*** Opening of DATA FOR THIS TASK ***

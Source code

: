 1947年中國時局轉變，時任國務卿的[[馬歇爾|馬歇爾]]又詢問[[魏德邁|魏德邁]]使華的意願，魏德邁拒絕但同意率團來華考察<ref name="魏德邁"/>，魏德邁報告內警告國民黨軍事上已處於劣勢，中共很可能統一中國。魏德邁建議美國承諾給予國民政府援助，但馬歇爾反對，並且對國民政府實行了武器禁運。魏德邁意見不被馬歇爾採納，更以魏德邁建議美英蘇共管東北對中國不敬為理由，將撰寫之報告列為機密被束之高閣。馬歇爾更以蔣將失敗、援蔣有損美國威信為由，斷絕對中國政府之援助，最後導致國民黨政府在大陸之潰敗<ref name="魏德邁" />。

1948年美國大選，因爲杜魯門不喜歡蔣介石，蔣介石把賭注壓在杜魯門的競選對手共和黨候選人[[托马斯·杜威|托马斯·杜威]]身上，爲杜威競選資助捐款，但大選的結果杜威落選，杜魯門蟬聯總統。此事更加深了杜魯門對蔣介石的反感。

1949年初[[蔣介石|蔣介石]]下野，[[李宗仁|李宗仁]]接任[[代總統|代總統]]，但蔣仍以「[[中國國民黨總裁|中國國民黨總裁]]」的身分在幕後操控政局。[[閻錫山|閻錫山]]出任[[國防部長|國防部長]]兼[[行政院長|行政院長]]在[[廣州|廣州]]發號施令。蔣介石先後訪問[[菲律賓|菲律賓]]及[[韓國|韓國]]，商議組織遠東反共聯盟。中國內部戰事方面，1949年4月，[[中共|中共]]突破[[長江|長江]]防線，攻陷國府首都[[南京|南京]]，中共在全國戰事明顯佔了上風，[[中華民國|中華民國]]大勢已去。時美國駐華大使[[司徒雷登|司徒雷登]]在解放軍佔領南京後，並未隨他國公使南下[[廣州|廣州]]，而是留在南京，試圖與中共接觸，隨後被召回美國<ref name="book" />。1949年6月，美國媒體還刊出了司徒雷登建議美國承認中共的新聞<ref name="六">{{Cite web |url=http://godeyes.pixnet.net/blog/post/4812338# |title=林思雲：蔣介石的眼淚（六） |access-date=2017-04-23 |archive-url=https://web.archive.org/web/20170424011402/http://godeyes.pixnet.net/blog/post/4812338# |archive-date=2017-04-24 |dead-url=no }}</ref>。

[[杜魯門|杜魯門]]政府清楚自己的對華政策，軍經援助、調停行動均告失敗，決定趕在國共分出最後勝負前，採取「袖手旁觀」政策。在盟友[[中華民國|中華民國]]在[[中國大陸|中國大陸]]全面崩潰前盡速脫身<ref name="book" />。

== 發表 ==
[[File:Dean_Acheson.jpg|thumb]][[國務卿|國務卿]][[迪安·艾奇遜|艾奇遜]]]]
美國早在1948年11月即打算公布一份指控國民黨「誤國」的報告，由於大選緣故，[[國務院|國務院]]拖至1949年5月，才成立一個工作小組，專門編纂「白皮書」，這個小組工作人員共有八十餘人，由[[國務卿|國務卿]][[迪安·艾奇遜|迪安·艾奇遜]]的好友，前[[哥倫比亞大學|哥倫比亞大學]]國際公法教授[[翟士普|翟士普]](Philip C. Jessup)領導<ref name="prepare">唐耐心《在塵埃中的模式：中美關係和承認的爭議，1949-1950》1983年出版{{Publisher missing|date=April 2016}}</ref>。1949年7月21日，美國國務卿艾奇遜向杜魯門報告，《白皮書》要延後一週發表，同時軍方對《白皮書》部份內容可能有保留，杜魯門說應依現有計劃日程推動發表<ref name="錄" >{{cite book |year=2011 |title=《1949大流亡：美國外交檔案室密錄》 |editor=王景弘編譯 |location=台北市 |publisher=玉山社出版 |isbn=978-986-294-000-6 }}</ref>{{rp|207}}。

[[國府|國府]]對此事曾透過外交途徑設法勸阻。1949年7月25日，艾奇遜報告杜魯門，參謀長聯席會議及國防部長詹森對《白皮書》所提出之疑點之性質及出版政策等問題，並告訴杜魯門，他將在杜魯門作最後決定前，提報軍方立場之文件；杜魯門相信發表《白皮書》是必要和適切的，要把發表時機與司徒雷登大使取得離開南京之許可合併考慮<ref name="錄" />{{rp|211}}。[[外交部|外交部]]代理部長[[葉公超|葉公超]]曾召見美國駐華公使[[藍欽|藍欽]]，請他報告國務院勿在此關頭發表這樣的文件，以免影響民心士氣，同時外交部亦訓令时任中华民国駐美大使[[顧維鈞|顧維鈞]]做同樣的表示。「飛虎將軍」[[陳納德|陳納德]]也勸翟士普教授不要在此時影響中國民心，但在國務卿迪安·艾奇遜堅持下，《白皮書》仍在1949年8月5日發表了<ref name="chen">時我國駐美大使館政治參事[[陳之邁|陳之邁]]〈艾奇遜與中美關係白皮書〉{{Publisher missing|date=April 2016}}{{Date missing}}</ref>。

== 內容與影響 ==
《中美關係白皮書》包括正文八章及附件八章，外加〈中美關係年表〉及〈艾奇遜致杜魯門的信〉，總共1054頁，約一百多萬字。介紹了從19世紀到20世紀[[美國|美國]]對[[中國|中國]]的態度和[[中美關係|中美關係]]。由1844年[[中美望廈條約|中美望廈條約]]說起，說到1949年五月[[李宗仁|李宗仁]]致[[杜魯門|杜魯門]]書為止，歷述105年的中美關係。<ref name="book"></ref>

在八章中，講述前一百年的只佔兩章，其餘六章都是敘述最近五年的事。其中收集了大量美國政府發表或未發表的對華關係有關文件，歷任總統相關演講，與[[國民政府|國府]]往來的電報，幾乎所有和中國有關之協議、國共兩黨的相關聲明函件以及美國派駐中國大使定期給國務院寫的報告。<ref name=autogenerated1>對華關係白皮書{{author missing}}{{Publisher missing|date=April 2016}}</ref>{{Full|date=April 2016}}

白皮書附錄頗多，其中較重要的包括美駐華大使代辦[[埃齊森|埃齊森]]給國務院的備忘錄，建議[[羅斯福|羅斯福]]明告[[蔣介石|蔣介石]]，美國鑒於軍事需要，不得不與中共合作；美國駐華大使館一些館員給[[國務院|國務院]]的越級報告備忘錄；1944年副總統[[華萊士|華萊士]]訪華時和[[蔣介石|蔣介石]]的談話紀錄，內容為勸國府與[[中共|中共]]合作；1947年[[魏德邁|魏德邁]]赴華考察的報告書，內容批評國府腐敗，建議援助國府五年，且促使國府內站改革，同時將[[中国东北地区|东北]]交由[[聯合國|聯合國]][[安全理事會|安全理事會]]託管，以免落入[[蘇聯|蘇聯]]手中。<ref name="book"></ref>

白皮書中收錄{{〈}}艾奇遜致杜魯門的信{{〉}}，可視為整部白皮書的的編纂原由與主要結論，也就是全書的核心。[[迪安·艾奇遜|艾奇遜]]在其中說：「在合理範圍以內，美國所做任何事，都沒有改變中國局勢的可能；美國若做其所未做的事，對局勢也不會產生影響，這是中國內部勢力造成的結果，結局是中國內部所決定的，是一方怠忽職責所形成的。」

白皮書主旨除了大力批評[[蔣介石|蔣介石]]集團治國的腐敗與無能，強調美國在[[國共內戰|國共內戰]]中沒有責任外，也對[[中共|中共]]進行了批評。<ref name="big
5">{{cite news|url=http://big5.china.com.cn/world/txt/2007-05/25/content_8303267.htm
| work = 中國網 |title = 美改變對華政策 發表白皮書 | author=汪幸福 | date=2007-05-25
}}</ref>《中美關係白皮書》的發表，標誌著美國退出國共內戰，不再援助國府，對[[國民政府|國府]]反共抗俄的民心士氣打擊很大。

*** Close of DATA FOR THIS TASK ***

TASK GOAL:
Repeat the data in its entirety, exactly as written.

RESPONSE BOX:
Source code

: 1947年中國時局轉變，時任國務卿的[[馬歇爾|馬歇爾]]又詢問[[魏德邁|魏德邁]]使華的意願，魏德邁拒絕但同意率團來華考察<ref name="魏德邁"/>，魏德邁報告內警告國民黨軍事上已處於劣勢，中共很可能統一中國。魏德邁建議美國承諾給予國民政府援助，但馬歇爾反對，並且對國民政府實行了武器禁運。魏德邁意見不被馬歇爾採納，更以魏德邁建議美英蘇共管東北對中國不敬為理由，將撰寫之報告列為機密被束之高閣。馬歇爾更以蔣將失敗、援蔣有損美國威信為由，斷絕對中國政府之援助，最後導致國民黨政府在大陸之潰敗<ref name="魏德邁" />。

1948年美國大選，因爲杜魯門不喜歡蔣介石，蔣介石把賭注壓在杜魯門的競選對手共和黨候選人[[托马斯·杜威|托马斯·杜威]]身上，爲杜威競選資助捐款，但大選的結果杜威落選，杜魯門蟬聯總統。此事更加深了杜魯門對蔣介石的反感。

1949年初[[蔣介石|蔣介石]]下野，[[李宗仁|李宗仁]]接任[[代總統|代總統]]，但蔣仍以「[[中國國民黨總裁|中國國民黨總裁]]」的身分在幕後操控政局。[[閻錫山|閻錫山]]出任[[國防部長|國防部長]]兼[[行政院長|行政院長]]在[[廣州|廣州]]發號施令。蔣介石先後訪問[[菲律賓|菲律賓]]及[[韓國|韓國]]，商議組織遠東反共聯盟。中國內部戰事方面，1949年4月，[[中共|中共]]突破[[長江|長江]]防線，攻陷國府首都[[南京|南京]]，中共在全國戰事明顯佔了上風，[[中華民國|中華民國]]大勢已去。時美國駐華大使[[司徒雷登|司徒雷登]]在解放軍佔領南京後，並未隨他國公使南下[[廣州|廣州]]，而是留在南京，試圖與中共接觸，隨後被召回美國<ref name="book" />。1949年6月，美國媒體還刊出了司徒雷登建議美國承認中共的新聞<ref name="六">{{Cite web |url=http://godeyes.pixnet.net/blog/post/4812338# |title=林思雲：蔣介石的眼淚（六） |access-date=2017-04-23 |archive-url=https://web.archive.org/web/20170424011402/http://godeyes.pixnet.net/blog/post/4812338# |archive-date=2017-04-24 |dead-url=no }}</ref>。

[[杜魯門|杜魯門]]政府清楚自己的對華政策，軍經援助、調停行動均告失敗，決定趕在國共分出最後勝負前，採取「袖手旁觀」政策。在盟友[[中華民國|中華民國]]在[[中國大陸|中國大陸]]全面崩潰前盡速脫身<ref name="book" />。

== 發表 ==
[[File:Dean_Acheson.jpg|thumb]][[國務卿|國務卿]][[迪安·艾奇遜|艾奇遜]]]]
美國早在1948年11月即打算公布一份指控國民黨「誤國」的報告，由於大選緣故，[[國務院|國務院]]拖至1949年5月，才成立一個工作小組，專門編纂「白皮書」，這個小組工作人員共有八十餘人，由[[國務卿|國務卿]][[迪安·艾奇遜|迪安·艾奇遜]]的好友，前[[哥倫比亞大學|哥倫比亞大學]]國際公法教授[[翟士普|翟士普]](Philip C. Jessup)領導<ref name="prepare">唐耐心《在塵埃中的模式：中美關係和承認的爭議，1949-1950》1983年出版{{Publisher missing|date=April 2016}}</ref>。1949年7月21日，美國國務卿艾奇遜向杜魯門報告，《白皮書》要延後一週發表，同時軍方對《白皮書》部份內容可能有保留，杜魯門說應依現有計劃日程推動發表<ref name="錄" >{{cite book |year=2011 |title=《1949大流亡：美國外交檔案室密錄》 |editor=王景弘編譯 |location=台北市 |publisher=玉山社出版 |isbn=978-986-294-000-6 }}</ref>{{rp|207}}。

[[國府|國府]]對此事曾透過外交途徑設法勸阻。1949年7月25日，艾奇遜報告杜魯門，參謀長聯席會議及國防部長詹森對《白皮書》所提出之疑點之性質及出版政策等問題，並告訴杜魯門，他將在杜魯門作最後決定前，提報軍方立場之文件；杜魯門相信發表《白皮書》是必要和適切的，要把發表時機與司徒雷登大使取得離開南京之許可合併考慮<ref name="錄" />{{rp|211}}。[[外交部|外交部]]代理部長[[葉公超|葉公超]]曾召見美國駐華公使[[藍欽|藍欽]]，請他報告國務院勿在此關頭發表這樣的文件，以免影響民心士氣，同時外交部亦訓令时任中华民国駐美大使[[顧維鈞|顧維鈞]]做同樣的表示。「飛虎將軍」[[陳納德|陳納德]]也勸翟士普教授不要在此時影響中國民心，但在國務卿迪安·艾奇遜堅持下，《白皮書》仍在1949年8月5日發表了<ref name="chen">時我國駐美大使館政治參事[[陳之邁|陳之邁]]〈艾奇遜與中美關係白皮書〉{{Publisher missing|date=April 2016}}{{Date missing}}</ref>。

== 內容與影響 ==
《中美關係白皮書》包括正文八章及附件八章，外加〈中美關係年表〉及〈艾奇遜致杜魯門的信〉，總共1054頁，約一百多萬字。介紹了從19世紀到20世紀[[美國|美國]]對[[中國|中國]]的態度和[[中美關係|中美關係]]。由1844年[[中美望廈條約|中美望廈條約]]說起，說到1949年五月[[李宗仁|李宗仁]]致[[杜魯門|杜魯門]]書為止，歷述105年的中美關係。<ref name="book"></ref>

在八章中，講述前一百年的只佔兩章，其餘六章都是敘述最近五年的事。其中收集了大量美國政府發表或未發表的對華關係有關文件，歷任總統相關演講，與[[國民政府|國府]]往來的電報，幾乎所有和中國有關之協議、國共兩黨的相關聲明函件以及美國派駐中國大使定期給國務院寫的報告。<ref name=autogenerated1>對華關係白皮書{{author missing}}{{Publisher missing|date=April 2016}}</ref>{{Full|date=April 2016}}

白皮書附錄頗多，其中較重要的包括美駐華大使代辦[[埃齊森|埃齊森]]給國務院的備忘錄，建議[[羅斯福|羅斯福]]明告[[蔣介石|蔣介石]]，美國鑒於軍事需要，不得不與中共合作；美國駐華大使館一些館員給[[國務院|國務院]]的越級報告備忘錄；1944年副總統[[華萊士|華萊士]]訪華時和[[蔣介石|蔣介石]]的談話紀錄，內容為勸國府與[[中共|中共]]合作；1947年[[魏德邁|魏德邁]]赴華考察的報告書，內容批評國府腐敗，建議援助國府五年，且促使國府內站改革，同時將[[中国东北地区|东北]]交由[[聯合國|聯合國]][[安全理事會|安全理事會]]託管，以免落入[[蘇聯|蘇聯]]手中。<ref name="book"></ref>

白皮書中收錄{{〈}}艾奇遜致杜魯門的信{{〉}}，可視為整部白皮書的的編纂原由與主要結論，也就是全書的核心。[[迪安·艾奇遜|艾奇遜]]在其中說：「在合理範圍以內，美國所做任何事，都沒有改變中國局勢的可能；美國若做其所未做的事，對局勢也不會產生影響，這是中國內部勢力造成的結果，結局是中國內部所決定的，是一方怠忽職責所形成的。」

白皮書主旨除了大力批評[[蔣介石|蔣介石]]集團治國的腐敗與無能，強調美國在[[國共內戰|國共內戰]]中沒有責任外，也對[[中共|中共]]進行了批評。<ref name="big
5">{{cite news|url=http://big5.china.com.cn/world/txt/2007-05/25/content_8303267.htm
| work = 中國網 |title = 美改變對華政策 發表白皮書 | author=汪幸福 | date=2007-05-25
}}</ref>《中美關係白皮書》的發表，標誌著美國退出國共內戰，不再援助國府，對[[國民政府|國府]]反共抗俄的民心士氣打擊很大。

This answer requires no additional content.